▸ Task to carry out
Set down the listing below again, exactly as written.
Segment Start: Supplied records
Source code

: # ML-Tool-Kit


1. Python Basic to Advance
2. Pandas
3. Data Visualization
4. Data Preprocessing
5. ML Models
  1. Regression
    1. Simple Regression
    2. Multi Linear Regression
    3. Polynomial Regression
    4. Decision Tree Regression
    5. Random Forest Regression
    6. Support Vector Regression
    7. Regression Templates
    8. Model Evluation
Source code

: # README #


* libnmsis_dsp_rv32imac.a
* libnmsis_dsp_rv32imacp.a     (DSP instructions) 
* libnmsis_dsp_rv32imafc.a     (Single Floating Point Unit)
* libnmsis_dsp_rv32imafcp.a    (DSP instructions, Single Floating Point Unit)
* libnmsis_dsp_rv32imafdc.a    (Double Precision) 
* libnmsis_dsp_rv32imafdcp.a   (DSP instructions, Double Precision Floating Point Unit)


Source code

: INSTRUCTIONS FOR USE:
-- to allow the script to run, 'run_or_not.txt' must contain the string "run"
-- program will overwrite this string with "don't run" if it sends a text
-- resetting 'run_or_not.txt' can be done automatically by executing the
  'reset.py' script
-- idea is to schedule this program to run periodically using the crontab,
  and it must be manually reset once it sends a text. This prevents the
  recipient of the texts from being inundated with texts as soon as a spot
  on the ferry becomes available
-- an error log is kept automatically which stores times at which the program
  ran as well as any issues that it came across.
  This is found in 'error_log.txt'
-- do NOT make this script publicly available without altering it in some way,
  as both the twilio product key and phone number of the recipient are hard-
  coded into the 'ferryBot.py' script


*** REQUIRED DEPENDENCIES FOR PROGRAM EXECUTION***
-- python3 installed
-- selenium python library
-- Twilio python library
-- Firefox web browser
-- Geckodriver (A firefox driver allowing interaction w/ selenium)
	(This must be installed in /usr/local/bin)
Segment End: Supplied records
▸ Exercise output
Source code

: # ML-Tool-Kit


1. Python Basic to Advance
2. Pandas
3. Data Visualization
4. Data Preprocessing
5. ML Models
  1. Regression
    1. Simple Regression
    2. Multi Linear Regression
    3. Polynomial Regression
    4. Decision Tree Regression
    5. Random Forest Regression
    6. Support Vector Regression
    7. Regression Templates
    8. Model Evluation
Source code

: # README #


* libnmsis_dsp_rv32imac.a
* libnmsis_dsp_rv32imacp.a     (DSP instructions) 
* libnmsis_dsp_rv32imafc.a     (Single Floating Point Unit)
* libnmsis_dsp_rv32imafcp.a    (DSP instructions, Single Floating Point Unit)
* libnmsis_dsp_rv32imafdc.a    (Double Precision) 
* libnmsis_dsp_rv32imafdcp.a   (DSP instructions, Double Precision Floating Point Unit)


Source code

: INSTRUCTIONS FOR USE:
-- to allow the script to run, 'run_or_not.txt' must contain the string "run"
-- program will overwrite this string with "don't run" if it sends a text
-- resetting 'run_or_not.txt' can be done automatically by executing the
  'reset.py' script
-- idea is to schedule this program to run periodically using the crontab,
  and it must be manually reset once it sends a text. This prevents the
  recipient of the texts from being inundated with texts as soon as a spot
  on the ferry becomes available
-- an error log is kept automatically which stores times at which the program
  ran as well as any issues that it came across.
  This is found in 'error_log.txt'
-- do NOT make this script publicly available without altering it in some way,
  as both the twilio product key and phone number of the recipient are hard-
  coded into the 'ferryBot.py' script


*** REQUIRED DEPENDENCIES FOR PROGRAM EXECUTION***
-- python3 installed
-- selenium python library
-- Twilio python library
-- Firefox web browser
-- Geckodriver (A firefox driver allowing interaction w/ selenium)
	(This must be installed in /usr/local/bin)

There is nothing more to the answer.